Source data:
··········
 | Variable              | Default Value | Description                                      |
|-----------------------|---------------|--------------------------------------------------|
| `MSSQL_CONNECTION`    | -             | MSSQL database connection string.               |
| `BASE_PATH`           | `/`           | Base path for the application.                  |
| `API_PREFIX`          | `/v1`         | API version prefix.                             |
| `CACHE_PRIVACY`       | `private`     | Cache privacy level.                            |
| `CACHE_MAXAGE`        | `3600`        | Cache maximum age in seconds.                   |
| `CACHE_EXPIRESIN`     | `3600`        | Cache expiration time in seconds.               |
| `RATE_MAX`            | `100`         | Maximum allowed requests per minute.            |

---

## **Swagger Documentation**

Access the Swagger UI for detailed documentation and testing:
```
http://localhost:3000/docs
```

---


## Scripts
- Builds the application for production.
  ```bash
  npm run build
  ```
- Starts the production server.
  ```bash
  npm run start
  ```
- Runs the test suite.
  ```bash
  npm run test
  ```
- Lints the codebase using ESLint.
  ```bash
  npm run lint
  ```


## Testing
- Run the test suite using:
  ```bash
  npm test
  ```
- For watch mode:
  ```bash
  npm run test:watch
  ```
··········
**Task details**
Nothing above should be left out. Print all the records exactly.

**Answer**
 | Variable              | Default Value | Description                                      |
|-----------------------|---------------|--------------------------------------------------|
| `MSSQL_CONNECTION`    | -             | MSSQL database connection string.               |
| `BASE_PATH`           | `/`           | Base path for the application.                  |
| `API_PREFIX`          | `/v1`         | API version prefix.                             |
| `CACHE_PRIVACY`       | `private`     | Cache privacy level.                            |
| `CACHE_MAXAGE`        | `3600`        | Cache maximum age in seconds.                   |
| `CACHE_EXPIRESIN`     | `3600`        | Cache expiration time in seconds.               |
| `RATE_MAX`            | `100`         | Maximum allowed requests per minute.            |

---

## **Swagger Documentation**

Access the Swagger UI for detailed documentation and testing:
```
http://localhost:3000/docs
```

---


## Scripts
- Builds the application for production.
  ```bash
  npm run build
  ```
- Starts the production server.
  ```bash
  npm run start
  ```
- Runs the test suite.
  ```bash
  npm run test
  ```
- Lints the codebase using ESLint.
  ```bash
  npm run lint
  ```


## Testing
- Run the test suite using:
  ```bash
  npm test
  ```
- For watch mode:
  ```bash
  npm run test:watch
  ```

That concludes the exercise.